Его жена Элис удивленно подняла на него глаза.
— Что с тобой?
— Неужели ты не понимаешь? Сегодня четырнадцатое сентября!
— Ну и что?
— Как что? Сегодня первый день школьных занятий!
— Повтори еще раз, — попросила она.
— Сегодня начинаются занятия, летние каникулы закончились, все вернулись в школу — знакомые лица, старые приятели…
Он поднялся из-за стола, чувствуя на себе взгляд Элис.
— Я тебя не понимаю, — сказала она.
— Сегодня первый день занятий, неужели непонятно?
— Но к нам-то какое это имеет отношение? — изумилась Элис. — У нас нет ни детей, ни знакомых учителей, ни друзей, дети которых учились бы в школе.
— Все это так, — ответил Чарли странным голосом и вновь взял в руки газету. — Но я кое-что обещал…
— Обещал?! Кому?
— Нашим ребятам, — ответил он. — Много-много лет тому назад. Который сейчас час?
— Половина восьмого.
— Надо поторапливаться, иначе мне туда не поспеть.
— Выпей еще чашечку кофе и возьми себя в руки. Ты выглядишь просто ужасно.
— Я только что об этом вспомнил! — Он следил за тем, как она наливает кофе в его чашку. Я обещал. Росс Симпсон, Джек Смит, Гордон Хейнз. Мы поклялись друг другу в том, что встретимся в первый день занятий ровно через пятьдесят лет после окончания школы.

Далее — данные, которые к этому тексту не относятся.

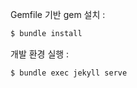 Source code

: Gemfile 기반 gem 설치 :

```bash
$ bundle install
```

개발 환경 실행 :

```bash
$ bundle exec jekyll serve
```

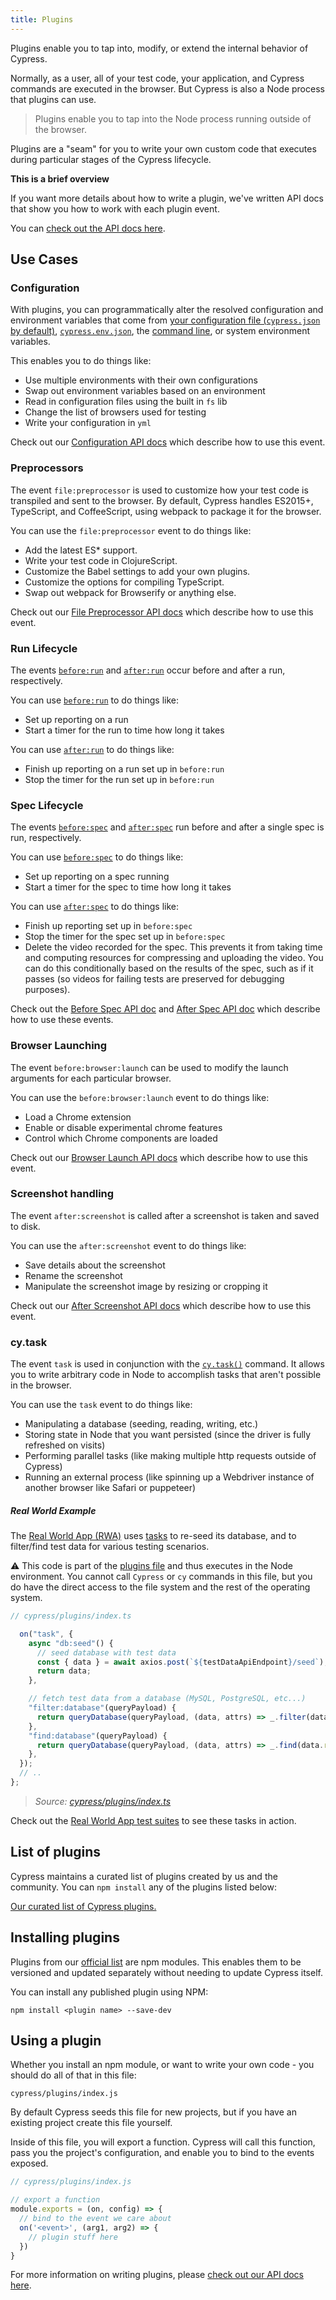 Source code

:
 ```yaml
---
title: Plugins
---
```


Plugins enable you to tap into, modify, or extend the internal behavior of
Cypress.

Normally, as a user, all of your test code, your application, and Cypress
commands are executed in the browser. But Cypress is also a Node process that
plugins can use.

> Plugins enable you to tap into the Node process running outside of the
> browser.

Plugins are a "seam" for you to write your own custom code that executes during
particular stages of the Cypress lifecycle.

<Alert type="info">

<strong class="alert-header">This is a brief overview</strong>

If you want more details about how to write a plugin, we've written API docs
that show you how to work with each plugin event.

You can [check out the API docs here](/api/plugins/writing-a-plugin).

</Alert>

## Use Cases

### Configuration

With plugins, you can programmatically alter the resolved configuration and
environment variables that come from
[your configuration file (`cypress.json` by default)](/guides/references/configuration),
[`cypress.env.json`](/guides/guides/environment-variables#Option-2-cypress-env-json),
the [command line](/guides/guides/command-line), or system environment
variables.

This enables you to do things like:

- Use multiple environments with their own configurations
- Swap out environment variables based on an environment
- Read in configuration files using the built in `fs` lib
- Change the list of browsers used for testing
- Write your configuration in `yml`

Check out our [Configuration API docs](/api/plugins/configuration-api) which
describe how to use this event.

### Preprocessors

The event `file:preprocessor` is used to customize how your test code is
transpiled and sent to the browser. By default, Cypress handles ES2015+,
TypeScript, and CoffeeScript, using webpack to package it for the browser.

You can use the `file:preprocessor` event to do things like:

- Add the latest ES\* support.
- Write your test code in ClojureScript.
- Customize the Babel settings to add your own plugins.
- Customize the options for compiling TypeScript.
- Swap out webpack for Browserify or anything else.

Check out our [File Preprocessor API docs](/api/plugins/preprocessors-api) which
describe how to use this event.

### Run Lifecycle

The events [`before:run`](/api/plugins/before-run-api) and
[`after:run`](/api/plugins/after-run-api) occur before and after a run,
respectively.

You can use [`before:run`](/api/plugins/before-run-api) to do things like:

- Set up reporting on a run
- Start a timer for the run to time how long it takes

You can use [`after:run`](/api/plugins/after-run-api) to do things like:

- Finish up reporting on a run set up in `before:run`
- Stop the timer for the run set up in `before:run`

### Spec Lifecycle

The events [`before:spec`](/api/plugins/before-spec-api) and
[`after:spec`](/api/plugins/after-spec-api) run before and after a single spec
is run, respectively.

You can use [`before:spec`](/api/plugins/before-spec-api) to do things like:

- Set up reporting on a spec running
- Start a timer for the spec to time how long it takes

You can use [`after:spec`](/api/plugins/after-spec-api) to do things like:

- Finish up reporting set up in `before:spec`
- Stop the timer for the spec set up in `before:spec`
- Delete the video recorded for the spec. This prevents it from taking time and
  computing resources for compressing and uploading the video. You can do this
  conditionally based on the results of the spec, such as if it passes (so
  videos for failing tests are preserved for debugging purposes).

Check out the [Before Spec API doc](/api/plugins/before-spec-api) and
[After Spec API doc](/api/plugins/after-spec-api) which describe how to use
these events.

### Browser Launching

The event `before:browser:launch` can be used to modify the launch arguments for
each particular browser.

You can use the `before:browser:launch` event to do things like:

- Load a Chrome extension
- Enable or disable experimental chrome features
- Control which Chrome components are loaded

Check out our [Browser Launch API docs](/api/plugins/browser-launch-api) which
describe how to use this event.

### Screenshot handling

The event `after:screenshot` is called after a screenshot is taken and saved to
disk.

You can use the `after:screenshot` event to do things like:

- Save details about the screenshot
- Rename the screenshot
- Manipulate the screenshot image by resizing or cropping it

Check out our [After Screenshot API docs](/api/plugins/after-screenshot-api)
which describe how to use this event.

### cy.task

The event `task` is used in conjunction with the
[`cy.task()`](/api/commands/task) command. It allows you to write arbitrary code
in Node to accomplish tasks that aren't possible in the browser.

You can use the `task` event to do things like:

- Manipulating a database (seeding, reading, writing, etc.)
- Storing state in Node that you want persisted (since the driver is fully
  refreshed on visits)
- Performing parallel tasks (like making multiple http requests outside of
  Cypress)
- Running an external process (like spinning up a Webdriver instance of another
  browser like Safari or puppeteer)

##### <Icon name="graduation-cap"></Icon> Real World Example

The [Real World App (RWA)](https://github.com/cypress-io/cypress-realworld-app)
uses [tasks](/api/commands/task) to re-seed its database, and to filter/find
test data for various testing scenarios.

<Alert type="warning">

⚠️ This code is part of the
[plugins file](/guides/core-concepts/writing-and-organizing-tests#Plugin-files)
and thus executes in the Node environment. You cannot call `Cypress` or `cy`
commands in this file, but you do have the direct access to the file system and
the rest of the operating system.

</Alert>

```ts
// cypress/plugins/index.ts

  on("task", {
    async "db:seed"() {
      // seed database with test data
      const { data } = await axios.post(`${testDataApiEndpoint}/seed`);
      return data;
    },

    // fetch test data from a database (MySQL, PostgreSQL, etc...)
    "filter:database"(queryPayload) {
      return queryDatabase(queryPayload, (data, attrs) => _.filter(data.results, attrs));
    },
    "find:database"(queryPayload) {
      return queryDatabase(queryPayload, (data, attrs) => _.find(data.results, attrs));
    },
  });
  // ..
};
```

> _<Icon name="github"></Icon> Source:
> [cypress/plugins/index.ts](https://github.com/cypress-io/cypress-realworld-app/blob/develop/cypress/plugins/index.ts)_

Check out the
[Real World App test suites](https://github.com/cypress-io/cypress-realworld-app/tree/develop/cypress/tests/ui)
to see these tasks in action.

## List of plugins

Cypress maintains a curated list of plugins created by us and the community. You
can `npm install` any of the plugins listed below:

[Our curated list of Cypress plugins.](/plugins/directory)

## Installing plugins

Plugins from our [official list](/plugins/directory) are npm modules. This
enables them to be versioned and updated separately without needing to update
Cypress itself.

You can install any published plugin using NPM:

```shell
npm install <plugin name> --save-dev
```

## Using a plugin

Whether you install an npm module, or want to write your own code - you should
do all of that in this file:

```text
cypress/plugins/index.js
```

<Alert type="info">

By default Cypress seeds this file for new projects, but if you have an existing
project create this file yourself.

</Alert>

Inside of this file, you will export a function. Cypress will call this
function, pass you the project's configuration, and enable you to bind to the
events exposed.

```javascript
// cypress/plugins/index.js

// export a function
module.exports = (on, config) => {
  // bind to the event we care about
  on('<event>', (arg1, arg2) => {
    // plugin stuff here
  })
}
```

For more information on writing plugins, please
[check out our API docs here](/api/plugins/writing-a-plugin).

Его супруга опустилась на стул и отставила кофейник в сторону.
— Стало быть, эту клятву вы дали в сентябре тридцать восьмого года?
— Да, это было в тридцать восьмом.
— Да вы просто болтались да языками чесали с Россом, Джеком и этим твоим…
— Гордоном! И вовсе мы не просто чесали языками. Все прекрасно понимали, что, покинув школьные стены, мы можем не встретиться уже никогда, и тем не менее поклялись во что бы то ни стало встретиться четырнадцатого сентября восемьдесят восьмого года возле флагштока, который стоит перед входом в школу.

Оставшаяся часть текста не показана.